Exercise aim: Copy out the lines of the material that include the string "findPairSum".

Task material:
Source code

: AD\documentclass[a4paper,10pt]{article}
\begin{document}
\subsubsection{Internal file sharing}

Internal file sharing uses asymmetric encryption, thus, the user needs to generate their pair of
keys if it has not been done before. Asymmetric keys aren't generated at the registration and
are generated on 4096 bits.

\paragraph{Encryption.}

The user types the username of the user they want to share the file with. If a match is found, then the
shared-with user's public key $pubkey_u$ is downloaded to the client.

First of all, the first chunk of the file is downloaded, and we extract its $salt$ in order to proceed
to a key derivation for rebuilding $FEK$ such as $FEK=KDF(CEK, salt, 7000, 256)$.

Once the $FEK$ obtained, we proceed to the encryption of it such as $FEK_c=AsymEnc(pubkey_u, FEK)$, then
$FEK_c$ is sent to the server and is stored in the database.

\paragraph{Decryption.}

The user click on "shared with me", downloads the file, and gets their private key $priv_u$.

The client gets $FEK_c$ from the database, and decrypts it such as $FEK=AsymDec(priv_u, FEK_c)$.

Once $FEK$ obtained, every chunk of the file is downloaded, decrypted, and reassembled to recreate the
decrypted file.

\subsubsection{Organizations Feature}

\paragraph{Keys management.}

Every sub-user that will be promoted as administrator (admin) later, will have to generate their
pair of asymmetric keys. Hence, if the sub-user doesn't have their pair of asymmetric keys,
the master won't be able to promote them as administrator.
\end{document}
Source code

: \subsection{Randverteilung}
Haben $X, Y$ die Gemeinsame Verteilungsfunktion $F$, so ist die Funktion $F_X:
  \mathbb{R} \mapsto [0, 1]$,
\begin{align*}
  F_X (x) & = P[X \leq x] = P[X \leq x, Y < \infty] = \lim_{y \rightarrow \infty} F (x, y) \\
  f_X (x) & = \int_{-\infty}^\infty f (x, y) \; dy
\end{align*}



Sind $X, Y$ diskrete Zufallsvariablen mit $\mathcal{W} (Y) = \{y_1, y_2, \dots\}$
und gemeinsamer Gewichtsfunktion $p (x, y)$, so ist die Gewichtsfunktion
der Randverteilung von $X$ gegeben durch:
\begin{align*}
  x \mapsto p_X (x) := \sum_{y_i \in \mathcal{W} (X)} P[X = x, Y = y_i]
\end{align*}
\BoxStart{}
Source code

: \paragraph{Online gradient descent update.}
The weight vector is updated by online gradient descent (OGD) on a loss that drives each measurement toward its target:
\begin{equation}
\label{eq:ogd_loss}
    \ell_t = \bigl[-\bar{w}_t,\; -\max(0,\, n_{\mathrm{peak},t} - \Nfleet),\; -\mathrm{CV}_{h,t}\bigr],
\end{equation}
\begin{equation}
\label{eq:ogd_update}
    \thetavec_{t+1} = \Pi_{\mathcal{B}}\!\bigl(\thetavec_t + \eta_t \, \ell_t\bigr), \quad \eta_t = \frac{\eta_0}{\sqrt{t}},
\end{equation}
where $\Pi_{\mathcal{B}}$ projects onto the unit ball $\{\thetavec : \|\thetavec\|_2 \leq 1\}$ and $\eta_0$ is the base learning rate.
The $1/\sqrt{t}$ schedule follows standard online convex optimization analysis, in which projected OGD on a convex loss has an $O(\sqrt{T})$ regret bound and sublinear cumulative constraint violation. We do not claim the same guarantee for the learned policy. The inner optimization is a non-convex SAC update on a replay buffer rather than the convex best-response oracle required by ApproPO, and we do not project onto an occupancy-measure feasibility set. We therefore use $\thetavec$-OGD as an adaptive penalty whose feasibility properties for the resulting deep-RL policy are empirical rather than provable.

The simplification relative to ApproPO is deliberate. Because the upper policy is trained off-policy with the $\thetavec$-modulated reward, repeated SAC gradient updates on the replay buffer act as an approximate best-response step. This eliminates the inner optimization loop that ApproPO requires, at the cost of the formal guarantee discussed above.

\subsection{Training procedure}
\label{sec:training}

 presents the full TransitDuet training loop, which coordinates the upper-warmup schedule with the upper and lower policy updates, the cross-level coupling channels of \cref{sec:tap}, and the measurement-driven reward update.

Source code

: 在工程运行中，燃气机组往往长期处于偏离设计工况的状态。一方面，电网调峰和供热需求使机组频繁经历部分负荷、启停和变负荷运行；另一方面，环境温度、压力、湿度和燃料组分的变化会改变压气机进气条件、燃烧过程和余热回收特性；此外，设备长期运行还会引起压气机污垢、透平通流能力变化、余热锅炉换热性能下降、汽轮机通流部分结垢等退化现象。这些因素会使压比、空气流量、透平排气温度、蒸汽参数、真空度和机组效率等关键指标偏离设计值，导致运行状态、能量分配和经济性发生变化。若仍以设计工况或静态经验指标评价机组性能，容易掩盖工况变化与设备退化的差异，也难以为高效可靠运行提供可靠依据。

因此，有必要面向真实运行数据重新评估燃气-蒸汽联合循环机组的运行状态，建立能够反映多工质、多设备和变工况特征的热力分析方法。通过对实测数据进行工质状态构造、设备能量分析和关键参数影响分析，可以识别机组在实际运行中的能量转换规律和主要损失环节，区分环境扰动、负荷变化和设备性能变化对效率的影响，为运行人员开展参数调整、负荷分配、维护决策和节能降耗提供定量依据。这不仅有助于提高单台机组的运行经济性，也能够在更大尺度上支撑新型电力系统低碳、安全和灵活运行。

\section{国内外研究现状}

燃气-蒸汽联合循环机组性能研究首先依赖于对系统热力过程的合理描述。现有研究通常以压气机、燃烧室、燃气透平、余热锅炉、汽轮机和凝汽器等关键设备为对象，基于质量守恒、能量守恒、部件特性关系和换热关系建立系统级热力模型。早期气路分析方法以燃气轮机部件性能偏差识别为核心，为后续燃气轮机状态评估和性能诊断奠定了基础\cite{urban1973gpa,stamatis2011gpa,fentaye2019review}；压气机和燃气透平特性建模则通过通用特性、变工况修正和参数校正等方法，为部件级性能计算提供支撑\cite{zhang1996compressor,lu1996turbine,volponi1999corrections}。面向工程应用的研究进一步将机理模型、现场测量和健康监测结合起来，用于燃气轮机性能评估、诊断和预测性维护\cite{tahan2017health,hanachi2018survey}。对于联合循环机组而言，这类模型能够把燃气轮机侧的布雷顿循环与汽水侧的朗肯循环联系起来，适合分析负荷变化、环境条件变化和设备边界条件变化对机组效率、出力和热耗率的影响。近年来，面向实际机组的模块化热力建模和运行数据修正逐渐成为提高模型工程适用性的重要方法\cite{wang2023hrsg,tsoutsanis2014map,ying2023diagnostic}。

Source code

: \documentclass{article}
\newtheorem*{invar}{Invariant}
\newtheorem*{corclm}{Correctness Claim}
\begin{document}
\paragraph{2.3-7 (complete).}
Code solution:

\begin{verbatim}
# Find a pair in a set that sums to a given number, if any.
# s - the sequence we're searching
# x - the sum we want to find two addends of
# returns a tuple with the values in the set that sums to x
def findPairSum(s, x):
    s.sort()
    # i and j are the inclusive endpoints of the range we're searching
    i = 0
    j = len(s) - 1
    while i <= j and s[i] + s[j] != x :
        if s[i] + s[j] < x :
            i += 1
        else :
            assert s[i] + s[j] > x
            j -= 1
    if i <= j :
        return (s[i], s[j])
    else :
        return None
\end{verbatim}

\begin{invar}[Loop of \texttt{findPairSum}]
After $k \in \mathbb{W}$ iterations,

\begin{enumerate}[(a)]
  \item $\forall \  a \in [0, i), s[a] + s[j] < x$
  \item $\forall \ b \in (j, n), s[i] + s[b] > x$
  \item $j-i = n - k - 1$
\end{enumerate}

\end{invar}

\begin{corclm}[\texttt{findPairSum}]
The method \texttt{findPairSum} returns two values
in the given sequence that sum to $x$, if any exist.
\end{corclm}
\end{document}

Result for this task:
def findPairSum(s, x):
\begin{invar}[Loop of \texttt{findPairSum}]
\begin{corclm}[\texttt{findPairSum}]
The method \texttt{findPairSum} returns two values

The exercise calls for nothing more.